Wie heißt es so schön: 
fast meine gesamte Kohle gebe ich für Frauen, Alkohol und Angelkrams aus; 
und der Rest wird sinnlos verprasst.
|stolz:


----------



## Urban_Stepper (20. Dezember 2010)

*AW: Wieviele Ruten & Rollen habt ihr so?*

als ich vor über 10 jahren angefangen habe zu angeln so mit 12-13 jahren,
hatte ich nur eine teleskoprute 2,40m, 40-80 WG mit einer billig plastik rolle für 30 DM sammt der rute vom flohmarkt,
und damit hatte ich auf alles geangelt, hecht, karpfen, forelle, rotfedern und all den klein kram, und war eigentlich zufrieden mit einer rute,
hat jemand auch mal so angefangen? mit einer auf alles...


----------



## Angelzwerg (20. Dezember 2010)

*AW: Wieviele Ruten & Rollen habt ihr so?*

moin!
zurzeit 8 ruten +1 defekte,7 rollen(zwei mit e-spulen).naja aber ich fange ja erst an zu angeln   
anschiss bekomme ich eigentlich nich,weil mein vater auch angler ist und auch voll hinter mir und meinem angelkrams steht.


----------



## Buds Ben Cêre (20. Dezember 2010)

*AW: Wieviele Ruten & Rollen habt ihr so?*



Urban_Stepper schrieb:


> hat jemand auch mal so angefangen? mit einer auf alles...


 

Logisch.
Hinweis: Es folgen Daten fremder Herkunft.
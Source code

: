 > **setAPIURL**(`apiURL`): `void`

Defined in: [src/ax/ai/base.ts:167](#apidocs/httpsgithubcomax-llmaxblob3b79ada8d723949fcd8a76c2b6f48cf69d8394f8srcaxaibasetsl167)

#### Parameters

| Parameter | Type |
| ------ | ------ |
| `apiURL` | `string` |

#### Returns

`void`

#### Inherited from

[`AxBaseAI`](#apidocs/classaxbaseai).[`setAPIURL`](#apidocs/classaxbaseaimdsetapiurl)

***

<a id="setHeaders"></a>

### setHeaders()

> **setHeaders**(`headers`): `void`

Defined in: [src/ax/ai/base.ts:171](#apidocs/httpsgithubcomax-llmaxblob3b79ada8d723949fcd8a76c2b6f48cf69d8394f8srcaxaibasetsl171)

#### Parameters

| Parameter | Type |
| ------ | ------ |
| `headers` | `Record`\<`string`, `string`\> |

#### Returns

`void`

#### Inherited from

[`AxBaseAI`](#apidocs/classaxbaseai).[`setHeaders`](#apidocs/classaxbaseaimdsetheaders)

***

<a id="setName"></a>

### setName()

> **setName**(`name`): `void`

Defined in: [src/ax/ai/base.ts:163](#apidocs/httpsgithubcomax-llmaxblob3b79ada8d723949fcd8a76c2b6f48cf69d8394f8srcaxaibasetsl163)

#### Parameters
Mit ner DAM Tele Top Teleskoprute auf Lauben gestippt. Der Prügel wog mindestens ein halbes Kilo...:q


----------



## Algon (20. Dezember 2010)

*AW: Wieviele Ruten & Rollen habt ihr so?*

immer noch keine Ahnung wieviele, aber +4, gerade bestellt.

:q
MfG Algon


----------



## DerJonsen (20. Dezember 2010)

*AW: Wieviele Ruten & Rollen habt ihr so?*



Norgewahn schrieb:


> Hallo Zusammen,
> + besser das Geld dafür ausgeben statt für Drogen,Wodka oder Zigaretten.
> Gruß Norgewahn#h




ich hab 4 Ruten und 5 Rollen, kommen aber nochmal jeweils 2 dazu im Februar oder März, Rest brauch ich für Drogen Wodka und Zigaretten :vik:


----------



## Eisbär14 (20. Dezember 2010)

*AW: Wieviele Ruten & Rollen habt ihr so?*

Seltsam mit den ganzen Drugs und Zigaretten kann man doch nicht vernüftig angeln....#g
Meine Holde glaubt ich hätte zuviel,dabei sind es doch nur Brandungs,Spinn leicht ,Spinn mittel, Spinn schwer,Pilk,DS,und ganz grobe Ruten für Norwegen.
So etwa 25 Stk mit den zum Teil dazugehörigen Rollen und dann kommt ja noch der Kleinkram......


----------



## Andal (20. Dezember 2010)

*AW: Wieviele Ruten & Rollen habt ihr so?*

Wenn dir die Zimmerlinde mit dem Spruch kommt, "so viele Angeln braucht man nicht", dann zeige  nur wortlos auf den Schuh- oder wahlweise den Kleiderschrank. Sie wird sofort erstarren und verstummen, wie einst das Weib des Lot im Angesicht der brennnden Städte Sodom und Gomorrah!


----------



## Immer Schneider (20. Dezember 2010)

*AW: Wieviele Ruten & Rollen habt ihr so?*

Moin zusammen,

ich angel jetzt ein gutes Jahr und habe auch schon eine stattliche Sammlung:

4 Spinnruten von UL - MH, 1 Meforute, 2 Pilkruten, 2 Brandungsruten und insgesamt 9 Rollen. Jetzt reicht´s aber auch, ... bis es mal nach Norwegen oder auf Karpfen geht 
Wenn man, wie ich, seit einige Monaten die Ostsee direkt vor der Haustür und viele Seen in der näheren Umgebung (Holsteinische Schweiz) hat, bleibt das wohl nicht aus :q
Zum Glück finde ich ab und zu beim Meeresangeln einen Nichtangler aus dem Freundeskreis, dem ich eine Rute zum mitangeln in die Hand drücken kann.
Ob man wirklich so viele Ruten braucht, muss jeder selber wissen. Man kann sicher auch mit weniger klar kommen. Mit einer kräftige Aal- od. Hechtrute kann man sicher auch mal zum Pilken od. Schleppen auf die Ostsee und manch Pilkrute ist auch zum Jerken geeignet. 
Trotzdem glaube ich, sammeln Angler eher Posen, GuFi´s, Wobbler u.a. Zubehör in erheblich unnötigerer Masse als Ruten u. Rollen.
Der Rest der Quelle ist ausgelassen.